Gout does show up on X-ray, but only after years of disease progression. In early stages, an X-ray will typically look normal or show nothing more than soft tissue swelling around the affected joint. This is why a standard X-ray during your first gout flare is unlikely to confirm the diagnosis on its own.
Why Early Gout Is Invisible on X-Ray
Gout begins as a buildup of uric acid crystals in the joint, and those crystals are too small and too similar in density to surrounding tissue for a standard X-ray to detect. During a first or second flare, the only thing an X-ray might reveal is some puffiness in the soft tissue around the joint. There are no bone changes yet, no visible crystal deposits, nothing that would definitively point to gout.
The bone damage that makes gout recognizable on X-ray takes years of repeated flares to develop. Radiographic findings of gout occur late in the disease and consistently underestimate how much damage is actually present. This is reflected in the numbers: X-rays have only about 31% sensitivity for gout, meaning they miss roughly 7 out of 10 cases. However, when they do show characteristic changes, they’re highly reliable, with 93% specificity. In other words, an X-ray isn’t great at catching gout, but when it does catch it, you can be fairly confident that’s what you’re looking at.

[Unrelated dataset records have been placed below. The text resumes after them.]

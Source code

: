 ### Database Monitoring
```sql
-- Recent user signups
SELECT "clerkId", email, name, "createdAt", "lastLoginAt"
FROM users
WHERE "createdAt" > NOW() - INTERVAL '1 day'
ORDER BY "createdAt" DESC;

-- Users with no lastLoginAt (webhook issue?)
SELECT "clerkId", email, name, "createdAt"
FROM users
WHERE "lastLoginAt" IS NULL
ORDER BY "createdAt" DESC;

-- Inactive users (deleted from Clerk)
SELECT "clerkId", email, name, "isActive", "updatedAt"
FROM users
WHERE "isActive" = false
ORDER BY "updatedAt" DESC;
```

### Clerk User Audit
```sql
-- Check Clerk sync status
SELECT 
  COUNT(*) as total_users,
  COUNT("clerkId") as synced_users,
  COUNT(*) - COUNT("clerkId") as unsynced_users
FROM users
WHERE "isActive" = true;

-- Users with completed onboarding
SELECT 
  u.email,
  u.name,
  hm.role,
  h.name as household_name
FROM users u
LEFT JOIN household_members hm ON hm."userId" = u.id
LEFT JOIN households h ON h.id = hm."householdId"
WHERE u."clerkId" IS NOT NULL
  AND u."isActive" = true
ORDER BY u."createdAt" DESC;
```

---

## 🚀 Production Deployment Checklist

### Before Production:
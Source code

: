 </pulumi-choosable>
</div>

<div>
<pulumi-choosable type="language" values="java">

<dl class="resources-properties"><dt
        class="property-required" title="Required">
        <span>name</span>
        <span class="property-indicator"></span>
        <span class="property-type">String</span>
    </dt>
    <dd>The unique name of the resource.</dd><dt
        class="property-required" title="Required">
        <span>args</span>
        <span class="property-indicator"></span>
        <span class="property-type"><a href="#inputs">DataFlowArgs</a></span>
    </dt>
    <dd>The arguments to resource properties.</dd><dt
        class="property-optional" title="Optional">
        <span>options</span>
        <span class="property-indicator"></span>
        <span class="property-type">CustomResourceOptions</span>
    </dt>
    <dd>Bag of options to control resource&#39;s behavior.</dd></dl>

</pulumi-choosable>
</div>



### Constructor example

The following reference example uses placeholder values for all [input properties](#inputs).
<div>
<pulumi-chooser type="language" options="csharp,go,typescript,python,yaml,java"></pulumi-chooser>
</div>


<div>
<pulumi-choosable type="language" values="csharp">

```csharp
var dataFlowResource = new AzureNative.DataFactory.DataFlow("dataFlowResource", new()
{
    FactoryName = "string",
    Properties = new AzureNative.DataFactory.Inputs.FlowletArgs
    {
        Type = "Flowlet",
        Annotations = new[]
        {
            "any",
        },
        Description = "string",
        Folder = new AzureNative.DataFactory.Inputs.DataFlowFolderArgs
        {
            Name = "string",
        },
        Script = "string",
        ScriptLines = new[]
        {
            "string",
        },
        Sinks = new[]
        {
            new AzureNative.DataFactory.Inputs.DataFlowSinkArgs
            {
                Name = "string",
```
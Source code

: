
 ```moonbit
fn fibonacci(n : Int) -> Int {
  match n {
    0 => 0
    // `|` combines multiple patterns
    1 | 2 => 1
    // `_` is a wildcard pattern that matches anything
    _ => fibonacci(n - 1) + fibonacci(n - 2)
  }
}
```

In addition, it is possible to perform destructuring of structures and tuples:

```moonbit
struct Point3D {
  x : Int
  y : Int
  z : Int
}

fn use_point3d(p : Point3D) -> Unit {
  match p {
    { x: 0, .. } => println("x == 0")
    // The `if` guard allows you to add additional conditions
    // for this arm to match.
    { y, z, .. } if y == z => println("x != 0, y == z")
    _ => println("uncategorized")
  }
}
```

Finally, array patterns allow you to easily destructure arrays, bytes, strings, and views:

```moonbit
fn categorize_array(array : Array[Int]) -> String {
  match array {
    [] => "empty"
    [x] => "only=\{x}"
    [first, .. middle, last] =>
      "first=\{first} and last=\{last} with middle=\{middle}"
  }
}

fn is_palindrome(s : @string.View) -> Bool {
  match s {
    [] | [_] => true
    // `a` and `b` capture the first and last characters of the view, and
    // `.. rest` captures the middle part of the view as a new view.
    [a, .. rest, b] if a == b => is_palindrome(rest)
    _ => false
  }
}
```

What Advanced Gout Looks Like on X-Ray
When gout has been active for years without adequate treatment, it leaves distinctive marks on bone that are visible on X-ray. The classic finding is “punched-out” erosions at the edges of the joint. These look like small, sharply defined holes in the bone, sometimes described as having a “rat bite” appearance. The edges of these erosions have a hardened, sclerotic border and a characteristic overhanging lip of bone, which is a hallmark that helps distinguish gout from other types of arthritis.
Tophi, the lumpy deposits of uric acid crystals that can form under the skin and around joints, also become visible on X-ray in advanced disease. They appear as areas of increased soft tissue density near the affected joint. As the disease progresses further, erosions can move from the margins of the joint inward, eventually affecting the central joint surface.
One useful distinction: unlike rheumatoid arthritis, gout doesn’t cause the bones around the joint to thin out, and joint spaces are preserved until very late in the disease. If your X-ray shows erosions but the bone density and joint spacing look relatively normal, that pattern points more toward gout than rheumatoid arthritis.
The Role of X-Ray in Gout Diagnosis
Despite its limitations in early detection, X-ray still has a formal place in gout evaluation. The 2015 ACR/EULAR gout classification criteria award 4 points (out of a scoring system used to classify gout) when a standard X-ray of the hands or feet shows at least one gout-related erosion. That erosion needs to have the characteristic features: a cortical break with a sclerotic margin and overhanging edge. So while X-ray alone won’t diagnose most cases, it contributes meaningfully when those telltale signs are present.
In practice, your doctor may still order an X-ray during a gout flare, not necessarily expecting to see gout itself, but to rule out other causes of joint pain like fractures, infections, or other forms of arthritis. An X-ray can also establish a baseline for tracking whether joint damage develops over time.
Imaging That Detects Gout Earlier
If X-ray misses most early gout, what works better? Two alternatives stand out.
Ultrasound can detect uric acid crystal deposits on the surface of cartilage, producing what’s called a “double contour sign,” a bright line that appears along the top of the cartilage where crystals have settled. Ultrasound is more sensitive than X-ray, CT, and even MRI for picking up early gout-related changes. It’s also widely available, inexpensive, and doesn’t involve radiation.
Dual-energy CT (DECT) is a specialized scan that can color-code uric acid deposits in and around joints. A meta-analysis of 11 studies found DECT had 87% sensitivity and 84% specificity for gout when compared against crystal analysis under a microscope, which remains the gold standard. DECT is particularly useful when the diagnosis is uncertain and joint fluid can’t easily be sampled, though it’s less widely available than ultrasound and costs more.
Neither imaging method replaces the definitive test for gout: drawing fluid from the affected joint and examining it under polarized light microscopy to confirm the presence of uric acid crystals. But when that procedure isn’t practical, these imaging tools fill the gap far better than standard X-ray, especially early in the disease.
Gout vs. Pseudogout on X-Ray
If you’re getting an X-ray for joint pain that might be gout, your doctor will also be looking for signs of pseudogout, a condition caused by a different type of crystal (calcium pyrophosphate). The X-ray appearance is quite different. Pseudogout produces chondrocalcinosis, which shows up as a thin, chalky line of calcium deposits within the cartilage itself, most commonly in the knee, wrist, or pubic symphysis. Gout, by contrast, causes those punched-out bone erosions with overhanging edges, primarily in the feet and hands. The two conditions can coexist, but their X-ray signatures are distinct enough that radiologists can usually tell them apart when changes are present.